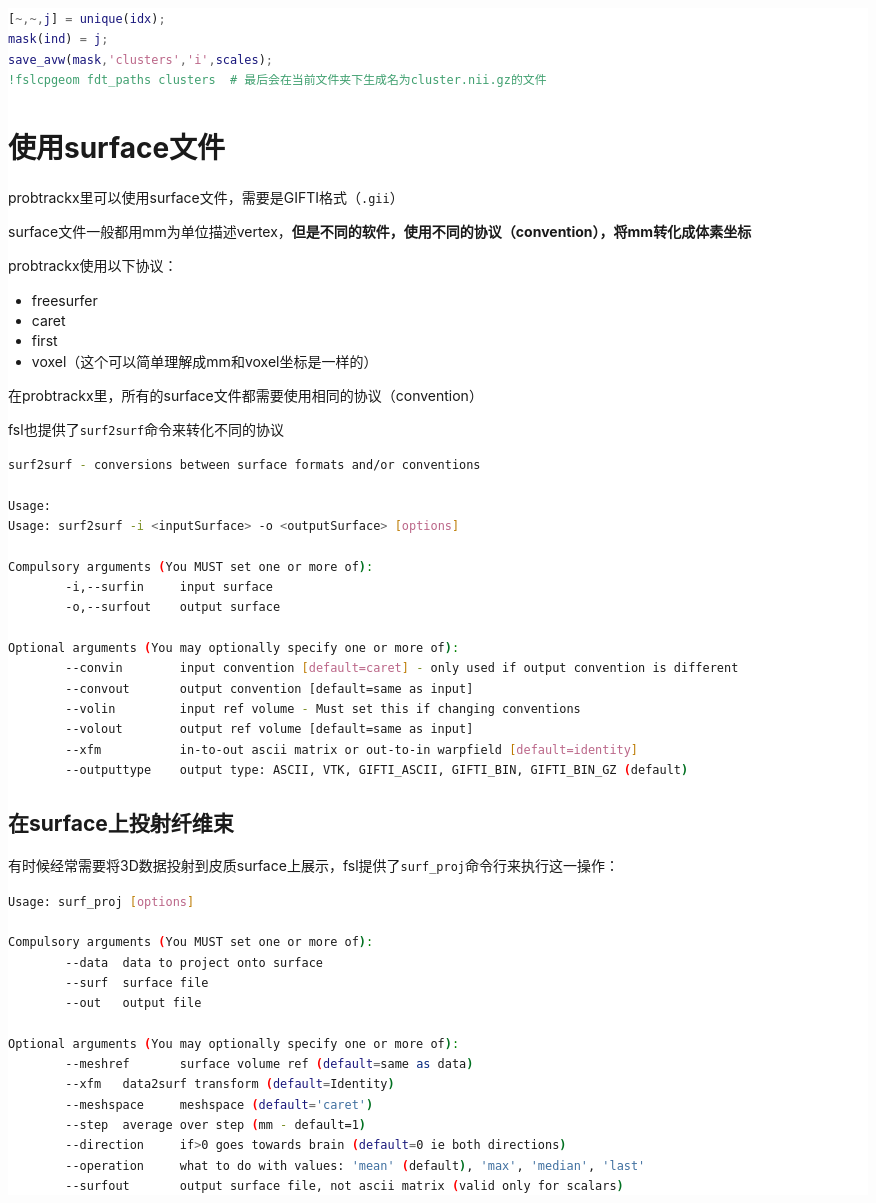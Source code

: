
 ```matlab
[~,~,j] = unique(idx);
mask(ind) = j;
save_avw(mask,'clusters','i',scales);
!fslcpgeom fdt_paths clusters  # 最后会在当前文件夹下生成名为cluster.nii.gz的文件
```

# 使用surface文件

probtrackx里可以使用surface文件，需要是GIFTI格式（`.gii`）

surface文件一般都用mm为单位描述vertex，**但是不同的软件，使用不同的协议（convention），将mm转化成体素坐标**

probtrackx使用以下协议：

- freesurfer
- caret
- first
- voxel（这个可以简单理解成mm和voxel坐标是一样的）

在probtrackx里，所有的surface文件都需要使用相同的协议（convention）

fsl也提供了`surf2surf`命令来转化不同的协议

```bash
surf2surf - conversions between surface formats and/or conventions

Usage:
Usage: surf2surf -i <inputSurface> -o <outputSurface> [options]

Compulsory arguments (You MUST set one or more of):
        -i,--surfin     input surface
        -o,--surfout    output surface

Optional arguments (You may optionally specify one or more of):
        --convin        input convention [default=caret] - only used if output convention is different
        --convout       output convention [default=same as input]
        --volin         input ref volume - Must set this if changing conventions
        --volout        output ref volume [default=same as input]
        --xfm           in-to-out ascii matrix or out-to-in warpfield [default=identity]
        --outputtype    output type: ASCII, VTK, GIFTI_ASCII, GIFTI_BIN, GIFTI_BIN_GZ (default)
```

## 在surface上投射纤维束

有时候经常需要将3D数据投射到皮质surface上展示，fsl提供了`surf_proj`命令行来执行这一操作：

```bash
Usage: surf_proj [options]

Compulsory arguments (You MUST set one or more of):
        --data  data to project onto surface
        --surf  surface file
        --out   output file

Optional arguments (You may optionally specify one or more of):
        --meshref       surface volume ref (default=same as data)
        --xfm   data2surf transform (default=Identity)
        --meshspace     meshspace (default='caret')
        --step  average over step (mm - default=1)
        --direction     if>0 goes towards brain (default=0 ie both directions)
        --operation     what to do with values: 'mean' (default), 'max', 'median', 'last'
        --surfout       output surface file, not ascii matrix (valid only for scalars)
```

- **What the exercise asks**: The job is to set down the whole listing exactly, excluding any images.

- **Response**:
Source code

:
 ```matlab
[~,~,j] = unique(idx);
mask(ind) = j;
save_avw(mask,'clusters','i',scales);
!fslcpgeom fdt_paths clusters  # 最后会在当前文件夹下生成名为cluster.nii.gz的文件
```

# 使用surface文件

probtrackx里可以使用surface文件，需要是GIFTI格式（`.gii`）

surface文件一般都用mm为单位描述vertex，**但是不同的软件，使用不同的协议（convention），将mm转化成体素坐标**

probtrackx使用以下协议：

- freesurfer
- caret
- first
- voxel（这个可以简单理解成mm和voxel坐标是一样的）

在probtrackx里，所有的surface文件都需要使用相同的协议（convention）

fsl也提供了`surf2surf`命令来转化不同的协议

```bash
surf2surf - conversions between surface formats and/or conventions

Usage:
Usage: surf2surf -i <inputSurface> -o <outputSurface> [options]

Compulsory arguments (You MUST set one or more of):
        -i,--surfin     input surface
        -o,--surfout    output surface

Optional arguments (You may optionally specify one or more of):
        --convin        input convention [default=caret] - only used if output convention is different
        --convout       output convention [default=same as input]
        --volin         input ref volume - Must set this if changing conventions
        --volout        output ref volume [default=same as input]
        --xfm           in-to-out ascii matrix or out-to-in warpfield [default=identity]
        --outputtype    output type: ASCII, VTK, GIFTI_ASCII, GIFTI_BIN, GIFTI_BIN_GZ (default)
```

## 在surface上投射纤维束

有时候经常需要将3D数据投射到皮质surface上展示，fsl提供了`surf_proj`命令行来执行这一操作：

```bash
Usage: surf_proj [options]

Compulsory arguments (You MUST set one or more of):
        --data  data to project onto surface
        --surf  surface file
        --out   output file

Optional arguments (You may optionally specify one or more of):
        --meshref       surface volume ref (default=same as data)
        --xfm   data2surf transform (default=Identity)
        --meshspace     meshspace (default='caret')
        --step  average over step (mm - default=1)
        --direction     if>0 goes towards brain (default=0 ie both directions)
        --operation     what to do with values: 'mean' (default), 'max', 'median', 'last'
        --surfout       output surface file, not ascii matrix (valid only for scalars)
```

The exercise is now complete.